CTRP6 regulates M1 macrophage polarization via the PPAR-γ/NF-κB pathway and reprogramming glycolysis in recurrent spontaneous abortion

Aberrant polarization and functions of decidual macrophages are closely related to recurrent spontaneous abortion (RSA). C1q/tumor necrosis factor-related protein 6 (CTRP6) is a member of the Adiponectin paralog family, and plays indispensable roles in inflammation, glucose uptake and tumor metastasis. However, the regulatory effect of CTRP6 on macrophage polarization and glycolysis in RSA and the underlying mechanisms have not been fully elucidated.
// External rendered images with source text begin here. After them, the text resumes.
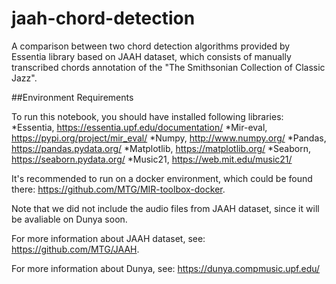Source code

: # jaah-chord-detection

A comparison between two chord detection algorithms provided by Essentia library based on JAAH dataset, which consists of manually transcribed chords annotation of the "The Smithsonian Collection of Classic Jazz". 

##Environment Requirements

To run this notebook, you should have installed following libraries:
*Essentia, https://essentia.upf.edu/documentation/
*Mir-eval, https://pypi.org/project/mir_eval/
*Numpy, http://www.numpy.org/
*Pandas, https://pandas.pydata.org/
*Matplotlib, https://matplotlib.org/
*Seaborn, https://seaborn.pydata.org/
*Music21, https://web.mit.edu/music21/

It's recommended to run on a docker environment, which could be found there: https://github.com/MTG/MIR-toolbox-docker.

Note that we did not include the audio files from JAAH dataset, since it will be avaliable on Dunya soon. 

For more information about JAAH dataset, see: https://github.com/MTG/JAAH.

For more information about Dunya, see: https://dunya.compmusic.upf.edu/
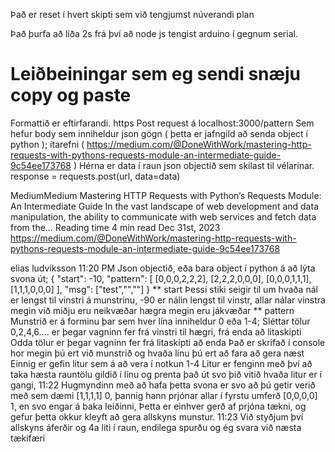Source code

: Það er reset í hvert skipti sem við tengjumst núverandi plan

Það þurfa að líða 2s frá því að node js tengist arduino í gegnum serial.

# Leiðbeiningar sem eg sendi snæju copy og paste

Formattið er eftirfarandi.
https Post request á localhost:3000/pattern
Sem hefur body sem inniheldur json gögn ( þetta er jafngild að senda object í python );
ítarefni ( https://medium.com/@DoneWithWork/mastering-http-requests-with-pythons-requests-module-an-intermediate-guide-9c54ee173768 )
Hérna er data í raun json objectið sem skilast til vélarinar.
response = requests.post(url, data=data)

MediumMedium
Mastering HTTP Requests with Python’s Requests Module: An Intermediate Guide
In the vast landscape of web development and data manipulation, the ability to communicate with web services and fetch data from the…
Reading time
4 min read
Dec 31st, 2023
https://medium.com/@DoneWithWork/mastering-http-requests-with-pythons-requests-module-an-intermediate-guide-9c54ee173768



elias ludviksson
  11:20 PM
Json objectið, eða bara object í python á að lýta svona út;
{
    "start": -10,
    "pattern": [
        [0,0,0,2,2,2],
        [2,2,2,0,0,0],
        [0,0,0,1,1,1],
        [1,1,1,0,0,0]
],
        "msg": ["test","",""]
}
** start
Þessi stiki seigir til um hvaða nál er lengst til vinstri á munstrinu, -90 er nálin lengst til vinstr, allar nálar vinstra megin við miðju eru neikvæðar
hægra megin eru jákvæðar
** pattern
Munstrið er á forminu þar sem hver lína inniheldur 0 eða 1-4;
Sléttar tölur 0,2,4,6.... er þegar vagninn fer frá vinstri til hægri,
frá enda að litaskipti
Odda tölur er þegar vagninn fer frá litaskipti að enda
Það er skrifað í console hor megin þú ert við munstrið og hvaða línu þú ert að fara að gera næst
Einnig er gefin litur sem á að vera í notkun 1-4
Litur er fenginn með því að taka hæsta rauntölu gildið í línu og prenta það út svo þið vitið hvaða litur er í gangi,
11:22
Hugmyndinn með að hafa þetta svona er svo að þú getir verið með sem dæmi
[1,1,1,1] 0, þannig hann prjónar allar í fyrstu umferð
[0,0,0,0] 1, en svo engar á baka leiðinni,
Þetta er einhver gerð af prjóna tækni, og gefur þetta okkur kleyft að gera allskyns munstur.
11:23
Við styðjum því allskyns áferðir og 4a liti í raun, endilega spurðu og ég svara við næsta tækifæri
In the present study, we first found that CTRP6 expression was positively correlated with the M1 macrophage marker (CD86) in decidual tissues by dual immunofluorescence analysis. In vitro experiments indicated that CTRP6 could facilitate M1 macrophage activation through the PPAR-γ/NF-κB pathway and manipulate the glycolysis of macrophages. Notably, in addition to silencing CTRP6, treatment with a PPAR-γ agonist (GW1929) inhibited M1 macrophage polarization and rescued embryo absorption in vivo. Taken together, these results identify previously unrevealed functions of CTRP6 in macrophage transformation during RSA.

CTRP6; Glycolysis; Macrophage polarization; Recurrent spontaneous abortion.